Once you find the line with "Dataset is taken" in the data below, transcribe exactly each line from there to the line with "## 🚀 Project Structure", inclusive, and nothing else. Drop the pictures.

*Supplied material*
[Start of section]
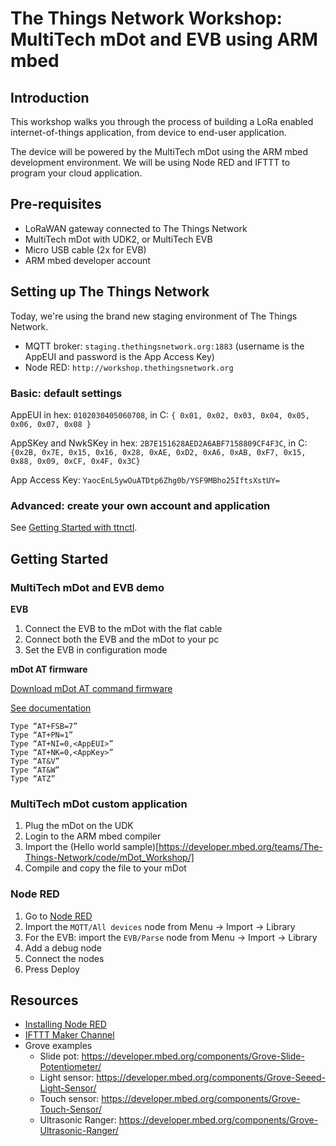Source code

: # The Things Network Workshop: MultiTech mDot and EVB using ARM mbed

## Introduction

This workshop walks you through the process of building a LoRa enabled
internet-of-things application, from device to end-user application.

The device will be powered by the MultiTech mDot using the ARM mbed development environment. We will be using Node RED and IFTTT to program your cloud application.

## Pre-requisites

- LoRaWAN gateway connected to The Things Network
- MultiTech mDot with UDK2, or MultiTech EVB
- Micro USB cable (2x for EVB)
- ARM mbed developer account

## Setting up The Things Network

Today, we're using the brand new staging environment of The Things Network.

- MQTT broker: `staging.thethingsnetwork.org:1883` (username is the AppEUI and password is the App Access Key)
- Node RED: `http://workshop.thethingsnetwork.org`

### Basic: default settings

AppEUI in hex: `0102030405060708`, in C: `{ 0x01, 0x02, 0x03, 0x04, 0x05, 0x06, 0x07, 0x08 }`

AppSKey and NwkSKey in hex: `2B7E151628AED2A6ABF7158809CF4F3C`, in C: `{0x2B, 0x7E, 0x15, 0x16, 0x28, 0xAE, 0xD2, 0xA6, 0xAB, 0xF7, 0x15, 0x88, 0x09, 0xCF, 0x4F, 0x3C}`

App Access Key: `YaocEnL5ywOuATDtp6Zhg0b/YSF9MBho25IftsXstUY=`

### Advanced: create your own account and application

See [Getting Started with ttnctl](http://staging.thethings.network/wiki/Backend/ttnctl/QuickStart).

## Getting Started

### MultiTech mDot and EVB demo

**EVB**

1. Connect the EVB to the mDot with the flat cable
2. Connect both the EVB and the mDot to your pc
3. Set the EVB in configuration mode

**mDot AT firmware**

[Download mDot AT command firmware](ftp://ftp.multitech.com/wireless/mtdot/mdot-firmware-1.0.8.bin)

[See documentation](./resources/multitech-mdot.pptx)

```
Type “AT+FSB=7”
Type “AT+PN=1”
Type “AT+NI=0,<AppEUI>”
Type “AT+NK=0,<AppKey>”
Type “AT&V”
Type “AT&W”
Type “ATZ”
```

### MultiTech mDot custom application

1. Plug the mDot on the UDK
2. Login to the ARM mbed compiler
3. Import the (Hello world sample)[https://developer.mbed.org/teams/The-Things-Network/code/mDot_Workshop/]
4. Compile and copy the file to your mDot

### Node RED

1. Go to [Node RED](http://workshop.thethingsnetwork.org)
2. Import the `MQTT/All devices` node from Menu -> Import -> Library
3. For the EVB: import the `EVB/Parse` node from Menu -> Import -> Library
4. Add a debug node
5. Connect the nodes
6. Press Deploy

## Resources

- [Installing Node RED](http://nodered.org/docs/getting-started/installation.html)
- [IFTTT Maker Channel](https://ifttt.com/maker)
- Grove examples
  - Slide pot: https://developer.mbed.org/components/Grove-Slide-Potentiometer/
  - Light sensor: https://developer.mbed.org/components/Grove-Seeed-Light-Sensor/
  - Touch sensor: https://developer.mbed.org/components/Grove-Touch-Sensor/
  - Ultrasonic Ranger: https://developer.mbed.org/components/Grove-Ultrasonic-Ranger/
[End of section]
[Start of section]
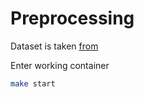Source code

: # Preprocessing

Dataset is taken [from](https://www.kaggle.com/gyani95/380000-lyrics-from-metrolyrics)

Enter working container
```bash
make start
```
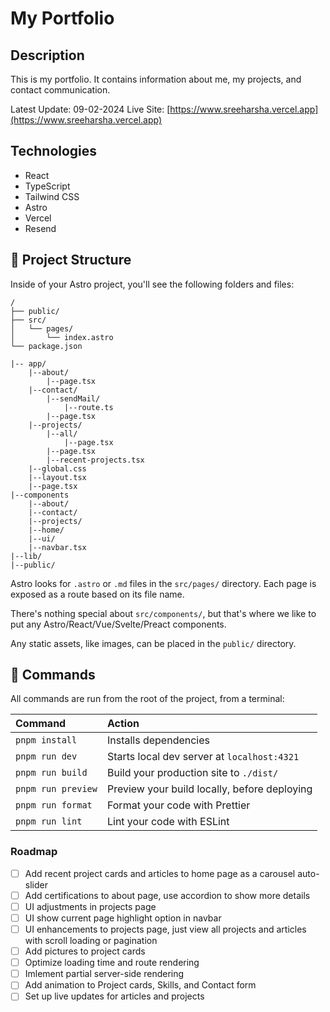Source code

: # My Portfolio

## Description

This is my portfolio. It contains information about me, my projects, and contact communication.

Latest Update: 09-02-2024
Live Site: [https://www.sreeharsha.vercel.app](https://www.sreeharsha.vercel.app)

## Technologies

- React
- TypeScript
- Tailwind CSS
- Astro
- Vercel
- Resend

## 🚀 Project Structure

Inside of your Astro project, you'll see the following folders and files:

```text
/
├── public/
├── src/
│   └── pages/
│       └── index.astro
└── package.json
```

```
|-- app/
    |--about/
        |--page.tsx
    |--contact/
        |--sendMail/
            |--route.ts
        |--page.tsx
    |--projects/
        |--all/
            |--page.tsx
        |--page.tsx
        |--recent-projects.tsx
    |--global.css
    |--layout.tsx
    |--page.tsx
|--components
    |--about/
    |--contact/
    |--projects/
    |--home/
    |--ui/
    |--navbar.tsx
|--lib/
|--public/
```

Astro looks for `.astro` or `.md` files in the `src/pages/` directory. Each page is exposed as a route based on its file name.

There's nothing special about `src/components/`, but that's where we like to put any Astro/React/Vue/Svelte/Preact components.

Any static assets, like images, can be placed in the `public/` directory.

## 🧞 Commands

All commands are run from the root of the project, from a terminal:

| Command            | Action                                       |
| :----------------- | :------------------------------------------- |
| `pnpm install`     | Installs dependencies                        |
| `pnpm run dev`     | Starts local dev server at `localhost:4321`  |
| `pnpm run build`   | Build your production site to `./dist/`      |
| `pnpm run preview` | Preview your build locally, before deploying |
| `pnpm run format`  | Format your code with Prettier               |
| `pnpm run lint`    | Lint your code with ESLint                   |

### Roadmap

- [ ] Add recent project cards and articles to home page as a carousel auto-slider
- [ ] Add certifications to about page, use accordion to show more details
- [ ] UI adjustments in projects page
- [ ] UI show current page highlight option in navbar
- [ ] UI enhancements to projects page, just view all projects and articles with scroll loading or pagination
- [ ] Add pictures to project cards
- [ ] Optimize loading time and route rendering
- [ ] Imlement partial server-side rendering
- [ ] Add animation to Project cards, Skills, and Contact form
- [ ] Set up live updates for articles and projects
[End of section]
[Start of section]
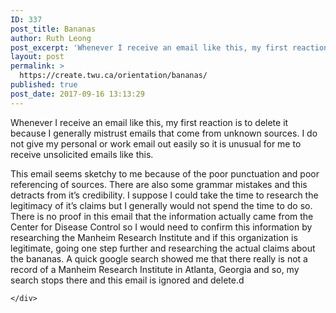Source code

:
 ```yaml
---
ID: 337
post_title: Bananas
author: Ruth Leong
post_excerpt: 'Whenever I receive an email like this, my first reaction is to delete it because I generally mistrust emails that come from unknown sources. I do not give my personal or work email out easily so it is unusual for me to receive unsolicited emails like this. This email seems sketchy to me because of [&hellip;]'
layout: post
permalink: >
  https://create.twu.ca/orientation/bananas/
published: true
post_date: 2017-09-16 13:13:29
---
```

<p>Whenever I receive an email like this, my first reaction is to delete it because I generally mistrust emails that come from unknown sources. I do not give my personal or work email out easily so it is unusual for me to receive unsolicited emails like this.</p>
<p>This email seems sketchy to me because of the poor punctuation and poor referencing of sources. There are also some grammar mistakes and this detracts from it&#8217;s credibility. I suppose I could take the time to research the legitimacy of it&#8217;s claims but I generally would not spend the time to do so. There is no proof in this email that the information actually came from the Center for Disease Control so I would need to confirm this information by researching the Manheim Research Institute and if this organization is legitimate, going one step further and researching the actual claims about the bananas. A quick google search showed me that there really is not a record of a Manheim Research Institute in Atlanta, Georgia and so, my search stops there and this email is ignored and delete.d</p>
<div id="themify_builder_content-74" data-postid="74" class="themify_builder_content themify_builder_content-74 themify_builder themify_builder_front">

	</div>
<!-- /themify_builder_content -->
[End of section]
*Task solution*
Dataset is taken [from](https://www.kaggle.com/gyani95/380000-lyrics-from-metrolyrics)

Enter working container
```bash
make start
```
Source code

: # My Portfolio

## Description

This is my portfolio. It contains information about me, my projects, and contact communication.

Latest Update: 09-02-2024
Live Site: [https://www.sreeharsha.vercel.app](https://www.sreeharsha.vercel.app)

## Technologies

- React
- TypeScript
- Tailwind CSS
- Astro
- Vercel
- Resend

## 🚀 Project Structure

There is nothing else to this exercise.